Over in India, the battle on what to call plant-based milk is curdling. The Food Safety and Standards Authority of India (FSSAI) has put forth a draft amendment that will prevent companies who produce non-dairy alternatives from using the word milk on labels. Alternative milk entrepreneurs have been quick to respond, as evidenced by the below LinkedIn post by Goodmylk founder Abhay Rangan, whose company makes cashew milk and peanut yogurt.
We have been consuming soya milk for centuries and in Chinese languages, the term for it can be loosely translation as ‘bean milk’. According to Wikipedia, almond milk is actually the first plant-based milk noted on record in the Levant back in the thirteenth century. Also coconut milk is used across the planet and no one is complaining.

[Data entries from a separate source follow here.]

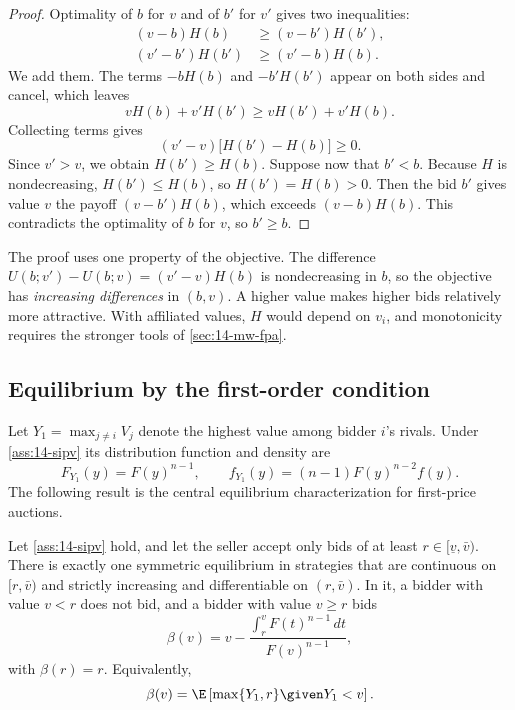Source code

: \begin{proof}
Optimality of $b$ for $v$ and of $b'$ for $v'$ gives two inequalities:
\begin{align*}
(v-b)H(b)&\ge(v-b')H(b'),\\
(v'-b')H(b')&\ge(v'-b)H(b).
\end{align*}
We add them. The terms $-bH(b)$ and $-b'H(b')$ appear on both sides and cancel, which leaves
\[
vH(b)+v'H(b')\ge vH(b')+v'H(b).
\]
Collecting terms gives
\[
(v'-v)\big[H(b')-H(b)\big]\ge 0.
\]
Since $v'>v$, we obtain $H(b')\ge H(b)$. Suppose now that $b'<b$. Because $H$ is nondecreasing, $H(b')\le H(b)$, so $H(b')=H(b)>0$. Then the bid $b'$ gives value $v$ the payoff $(v-b')H(b)$, which exceeds $(v-b)H(b)$. This contradicts the optimality of $b$ for $v$, so $b'\ge b$.
\end{proof}

The proof uses one property of the objective. The difference $U(b;v')-U(b;v)=(v'-v)H(b)$ is nondecreasing in $b$, so the objective has \emph{increasing differences} in $(b,v)$. A higher value makes higher bids relatively more attractive. With affiliated values, $H$ would depend on $v_i$, and monotonicity requires the stronger tools of \cref{sec:14-mw-fpa}.

\subsection{Equilibrium by the first-order condition}\label{sec:14-fpa-foc}

Let $Y_1=\max_{j\neq i}V_j$ denote the highest value among bidder $i$'s rivals. Under \cref{ass:14-sipv} its distribution function and density are
\[
F_{Y_1}(y)=F(y)^{n-1},\qquad f_{Y_1}(y)=(n-1)F(y)^{n-2}f(y).
\]
The following result is the central equilibrium characterization for first-price auctions.

\begin{proposition}\label{prop:14-rs}
Let \cref{ass:14-sipv} hold, and let the seller accept only bids of at least $r\in[\underline v,\bar v)$. There is exactly one symmetric equilibrium in strategies that are continuous on $[r,\bar v)$ and strictly increasing and differentiable on $(r,\bar v)$. In it, a bidder with value $v<r$ does not bid, and a bidder with value $v\ge r$ bids
\begin{equation}\label{eq:14-rs-bid}
\beta(v)=v-\frac{\int_r^v F(t)^{n-1}\,dt}{F(v)^{n-1}},
\end{equation}
with $\beta(r)=r$. Equivalently,
\begin{equation}\label{eq:14-rs-condexp}
\beta(v)=\E\left[\max\{Y_1,r\}\given Y_1<v\right].
\end{equation}
\end{proposition}

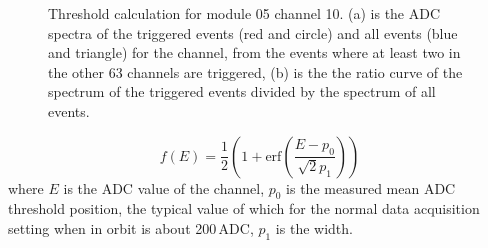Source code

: \documentclass[preprint,sort&compress,12pt]{elsarticle}
\begin{document}
\begin{figure}[!hb]
\centering
{}
\hspace{2mm}
\caption{Threshold calculation for module 05 channel 10. (a) is the ADC spectra of the triggered events (red and circle) and all events (blue and triangle) for the channel, from the events where at least two in the other 63 channels are triggered, (b) is the the ratio curve of the spectrum of the triggered events divided by the spectrum of all events.}\label{fig:threshold}
\end{figure}

\begin{equation}\label{equ:threshold}
f(E) = \frac{1}{2}\left(1 + \mathrm{erf}\left(\frac{E - p_0}{\sqrt{2}p_1}\right)\right)
\end{equation}
where $E$ is the ADC value of the channel, $p_0$ is the measured mean ADC threshold position, the typical value of which for the normal data acquisition setting when in orbit is about 200\,ADC, $p_1$ is the width.
\end{document}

You may be surprised to learn that in the European Union, terms like ‘vegan cheese’ and ‘oat milk’ are already prohibited by existing legislation (milk is a reserved term for “the normal mammary secretion obtained from one or more milkings without either addition thereto or extraction therefrom”) and the battle around what to name plant-based or other meat alternatives has been going on since last year, with anti-veggie lawmakers arguing that beef-less burgers should be renamed ‘plant-based discs’ and calling into question terms like sausage too (which would be renamed the shockingly unhelpful ‘cylinder’).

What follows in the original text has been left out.